The triangulation theorem for polygons says that every simple polygon can be triangulated.
In fact, if the polygon has V vertices, you can decompose it into V-2 non-overlapping triangles.
In this article, a “polygon” always means a simple polygon. Also, a “random point” means one that is drawn at random from the uniform distribution.

The triangularization of a polygon is useful in many ways, but one application is to generate uniform random points in a polygon or a collection of polygons. Because polygons can be decomposed into triangles, the problem reduces to a simpler one: Given a list of k triangles, generate uniform random points in the union of the triangles. I have already shown
how to generate random points in a triangle, so you can apply this method to generate random points in a polygon or collection of polygons.

An algorithm to generate random points in a polygon

Suppose that a polygon or any other planar region is decomposed into k triangles T1, T2, …, Tk. If you want to generate N random points uniformly in the region, the number of points in any triangle should be proportional to the area of the triangle divided by the total area of the polygon.

One way to accomplish this is to use a two-step process. First, choose a triangle by using a probability proportional to the relative areas. Next, generate a random point in that triangle. This two-step approach is suitable for
the SAS DATA step. At the end of this process, you have generated Ni observations in triangle Ti.

An equivalent formulation is to realize that the vector
{N1, N2, …, Nk} is a random draw from the multinomial distribution with parameters p = {p1, p2, …, pk}, where
pi = Area(Ti) / (Σj Area(Tj)).
This second formulation is better for a vector languages such as the SAS/IML language.

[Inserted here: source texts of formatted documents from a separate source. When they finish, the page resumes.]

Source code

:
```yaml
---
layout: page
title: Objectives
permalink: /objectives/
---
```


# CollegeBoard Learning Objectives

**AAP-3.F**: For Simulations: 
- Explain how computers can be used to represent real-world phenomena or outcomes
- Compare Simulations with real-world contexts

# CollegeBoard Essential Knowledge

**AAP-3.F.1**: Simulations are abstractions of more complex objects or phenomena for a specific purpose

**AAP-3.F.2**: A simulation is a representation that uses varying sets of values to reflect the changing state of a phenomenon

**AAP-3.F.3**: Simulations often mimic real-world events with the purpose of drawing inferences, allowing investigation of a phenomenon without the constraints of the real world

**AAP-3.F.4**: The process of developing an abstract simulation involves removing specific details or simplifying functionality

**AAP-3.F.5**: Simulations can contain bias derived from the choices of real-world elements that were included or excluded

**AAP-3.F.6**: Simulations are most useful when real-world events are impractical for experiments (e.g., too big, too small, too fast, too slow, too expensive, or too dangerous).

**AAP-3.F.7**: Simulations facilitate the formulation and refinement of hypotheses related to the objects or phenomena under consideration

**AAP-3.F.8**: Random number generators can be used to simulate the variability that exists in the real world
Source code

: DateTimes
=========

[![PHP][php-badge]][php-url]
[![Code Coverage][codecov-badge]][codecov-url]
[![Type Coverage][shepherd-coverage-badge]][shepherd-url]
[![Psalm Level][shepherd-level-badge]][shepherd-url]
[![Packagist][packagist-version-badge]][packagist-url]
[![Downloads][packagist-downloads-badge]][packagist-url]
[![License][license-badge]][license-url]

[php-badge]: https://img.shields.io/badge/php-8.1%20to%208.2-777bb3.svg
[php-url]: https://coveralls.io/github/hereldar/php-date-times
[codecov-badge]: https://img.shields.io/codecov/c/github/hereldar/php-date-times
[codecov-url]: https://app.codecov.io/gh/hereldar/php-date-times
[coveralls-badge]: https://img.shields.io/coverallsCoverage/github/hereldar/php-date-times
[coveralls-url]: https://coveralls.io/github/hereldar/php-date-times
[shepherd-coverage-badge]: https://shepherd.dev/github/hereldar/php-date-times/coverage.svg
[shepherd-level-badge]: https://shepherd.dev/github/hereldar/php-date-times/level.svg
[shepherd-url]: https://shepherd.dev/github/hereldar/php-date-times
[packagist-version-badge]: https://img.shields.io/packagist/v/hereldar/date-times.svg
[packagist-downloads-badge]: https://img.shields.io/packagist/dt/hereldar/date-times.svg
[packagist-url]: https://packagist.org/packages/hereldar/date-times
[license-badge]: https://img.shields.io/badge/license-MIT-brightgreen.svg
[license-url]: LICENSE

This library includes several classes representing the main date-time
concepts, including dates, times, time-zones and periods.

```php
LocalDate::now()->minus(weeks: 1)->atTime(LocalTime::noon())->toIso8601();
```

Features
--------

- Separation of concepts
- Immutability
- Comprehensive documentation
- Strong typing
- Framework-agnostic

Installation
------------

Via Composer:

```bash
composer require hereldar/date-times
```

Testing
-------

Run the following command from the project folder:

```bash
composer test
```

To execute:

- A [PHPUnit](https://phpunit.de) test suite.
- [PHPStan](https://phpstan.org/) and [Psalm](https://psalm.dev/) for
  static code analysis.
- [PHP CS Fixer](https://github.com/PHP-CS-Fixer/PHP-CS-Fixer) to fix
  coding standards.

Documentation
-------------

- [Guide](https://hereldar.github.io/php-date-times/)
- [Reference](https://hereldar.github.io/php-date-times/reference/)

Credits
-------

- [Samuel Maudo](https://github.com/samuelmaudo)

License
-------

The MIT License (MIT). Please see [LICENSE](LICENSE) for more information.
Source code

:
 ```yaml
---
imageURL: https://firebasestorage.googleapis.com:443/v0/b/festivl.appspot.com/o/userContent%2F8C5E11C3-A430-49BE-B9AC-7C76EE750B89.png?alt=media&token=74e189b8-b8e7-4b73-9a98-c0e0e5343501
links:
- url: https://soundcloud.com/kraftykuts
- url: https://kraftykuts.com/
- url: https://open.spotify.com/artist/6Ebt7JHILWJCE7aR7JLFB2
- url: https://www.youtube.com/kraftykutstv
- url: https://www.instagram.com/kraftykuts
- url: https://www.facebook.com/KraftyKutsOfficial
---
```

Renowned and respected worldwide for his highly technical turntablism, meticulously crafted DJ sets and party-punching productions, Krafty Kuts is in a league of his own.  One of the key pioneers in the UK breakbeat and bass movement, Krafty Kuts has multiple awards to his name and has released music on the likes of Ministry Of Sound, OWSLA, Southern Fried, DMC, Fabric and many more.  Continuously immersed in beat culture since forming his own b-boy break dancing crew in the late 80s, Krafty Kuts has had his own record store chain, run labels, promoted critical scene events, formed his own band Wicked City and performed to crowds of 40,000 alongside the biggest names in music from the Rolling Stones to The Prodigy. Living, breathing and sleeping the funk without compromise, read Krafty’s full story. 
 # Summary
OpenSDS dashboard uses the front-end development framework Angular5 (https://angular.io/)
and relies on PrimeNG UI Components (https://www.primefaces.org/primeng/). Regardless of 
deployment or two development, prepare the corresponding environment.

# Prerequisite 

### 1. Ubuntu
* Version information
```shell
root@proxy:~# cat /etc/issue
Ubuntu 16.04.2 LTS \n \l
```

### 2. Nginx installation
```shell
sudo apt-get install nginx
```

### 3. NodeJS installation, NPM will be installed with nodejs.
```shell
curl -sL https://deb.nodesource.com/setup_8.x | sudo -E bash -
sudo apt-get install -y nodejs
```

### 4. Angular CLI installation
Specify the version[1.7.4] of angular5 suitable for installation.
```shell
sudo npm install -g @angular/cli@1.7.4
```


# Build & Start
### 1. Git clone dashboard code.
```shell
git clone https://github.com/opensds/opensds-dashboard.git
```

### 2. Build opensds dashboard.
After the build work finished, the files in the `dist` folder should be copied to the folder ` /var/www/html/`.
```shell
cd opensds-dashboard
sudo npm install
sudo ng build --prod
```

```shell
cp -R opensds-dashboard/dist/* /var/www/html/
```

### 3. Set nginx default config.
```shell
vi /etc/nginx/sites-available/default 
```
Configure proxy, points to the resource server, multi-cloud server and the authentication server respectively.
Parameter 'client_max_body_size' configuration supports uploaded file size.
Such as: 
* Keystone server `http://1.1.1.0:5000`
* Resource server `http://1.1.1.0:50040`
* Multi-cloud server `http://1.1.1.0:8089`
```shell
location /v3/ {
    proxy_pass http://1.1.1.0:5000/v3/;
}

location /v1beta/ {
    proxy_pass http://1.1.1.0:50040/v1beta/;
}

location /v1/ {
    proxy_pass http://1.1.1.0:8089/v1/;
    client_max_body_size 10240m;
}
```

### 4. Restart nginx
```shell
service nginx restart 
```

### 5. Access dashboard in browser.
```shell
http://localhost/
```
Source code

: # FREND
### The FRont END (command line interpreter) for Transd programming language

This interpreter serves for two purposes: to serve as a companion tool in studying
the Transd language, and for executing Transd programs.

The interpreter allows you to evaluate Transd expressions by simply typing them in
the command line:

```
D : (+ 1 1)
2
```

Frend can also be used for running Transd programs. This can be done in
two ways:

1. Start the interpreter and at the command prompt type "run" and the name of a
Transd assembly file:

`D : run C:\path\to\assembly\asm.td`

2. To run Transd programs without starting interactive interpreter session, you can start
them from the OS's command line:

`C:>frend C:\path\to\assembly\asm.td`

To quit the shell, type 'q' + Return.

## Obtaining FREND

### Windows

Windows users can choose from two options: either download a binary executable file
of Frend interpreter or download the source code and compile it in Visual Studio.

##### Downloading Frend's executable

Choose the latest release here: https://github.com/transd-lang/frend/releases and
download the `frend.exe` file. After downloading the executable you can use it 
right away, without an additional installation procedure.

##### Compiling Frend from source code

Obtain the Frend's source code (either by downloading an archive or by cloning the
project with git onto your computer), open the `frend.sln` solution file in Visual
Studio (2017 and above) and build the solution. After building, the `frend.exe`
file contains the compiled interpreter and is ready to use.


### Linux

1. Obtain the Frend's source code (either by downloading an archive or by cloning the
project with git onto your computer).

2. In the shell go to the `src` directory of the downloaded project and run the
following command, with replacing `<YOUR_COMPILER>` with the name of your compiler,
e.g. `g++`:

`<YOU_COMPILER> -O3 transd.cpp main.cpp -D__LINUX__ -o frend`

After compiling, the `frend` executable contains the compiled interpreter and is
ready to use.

Therefore, the following algorithm generates random points in a polygon:

  1. Decompose the polygon into triangles T1, T2, …, Tk.
  2. Compute the areas: Ai = Area(Ti).
  3. Generate one random draw from the multinomial distribution with probability vector
    p = {p1, p2, …, pk}, where
    pi = Ai / (Σj Aj).
    This gives a vector of numbers {N1, N2, …, Nk}.
  4. Use the algorithm from the previous article to generate
    Ni random points in the triangle Ti.

Notice that Steps 2-4 of this algorithm apply to ANY collection of triangles. To make the algorithm flexible, I will implement the first step (the decomposition) in one function and the remaining steps in a second function.

Triangulate a convex polygon in SAS

There are various general methods for triangulating a polygon, but for convex polygons, there is a simple method. From among the V vertices, choose any vertex and call it P1. Enumerate the remaining vertices consecutively in a counter-clockwise direction: P2, P3, …, Pk, where k = V-2. Because the polygon is convex, the following triangles decompose the polygon:

  • T1 = {P1, P2, P3}
  • T2 = {P1, P3, P4},
    and so forth, up to
  • Tk-2 = {P1, Pk-1, Pk}

The following SAS/IML function decomposes a convex polygon into triangles. The triangles are returned in a SAS/IML list.
The function is called on a convex hexagon and the resulting decomposition is shown below.
The function uses the PolyIsConvex function, which is part of the Polygon package.
You can download and install the Polygon package.
You need to load the Polygon package before you call the function.

/* assume the polygon package is installed */
proc iml;
package load polygon;     /* load the polygon package */
 
/* Decompose a convex polygon into triangles. Return a list
   that contains the vertices for the triangles.
   This function uses a function in the Polygon package, which must be loaded.
*/
start TriangulateConvex(P);            /* input parameter(N x 2): vertices of polygon */
   isConvex = PolyIsConvex(P);
   if ^isConvex then
      return ( [] );                 /* The polygon is not convex */
   numTri = nrow(P) - 2;             /* number of triangles in convex polygon */
   L = ListCreate(numTri);           /* create list to store triangles */
   idx = 2:3;
   do i = 1 to ListLen(L);
      L$i = P[1,] // P[idx,];
      idx = idx + 1;
   end;
   return (L);
finish;
 
/* Specify a convex polygon and visualize the triangulation.  */
P = { 2 1 ,
      3 1 ,
      4 2 ,
      5 4 ,
      3 6 ,
      1 4 ,
      1 2 };
L = TriangulateConvex(P);

Decomposition of a convex polygon into triangles

To illustrate the process, I’ve included a
graph that shows a decomposition of the convex hexagon into triangles. The triangles are returned in a list. The next section shows how to generate uniform points at random inside the union of the triangles in this list.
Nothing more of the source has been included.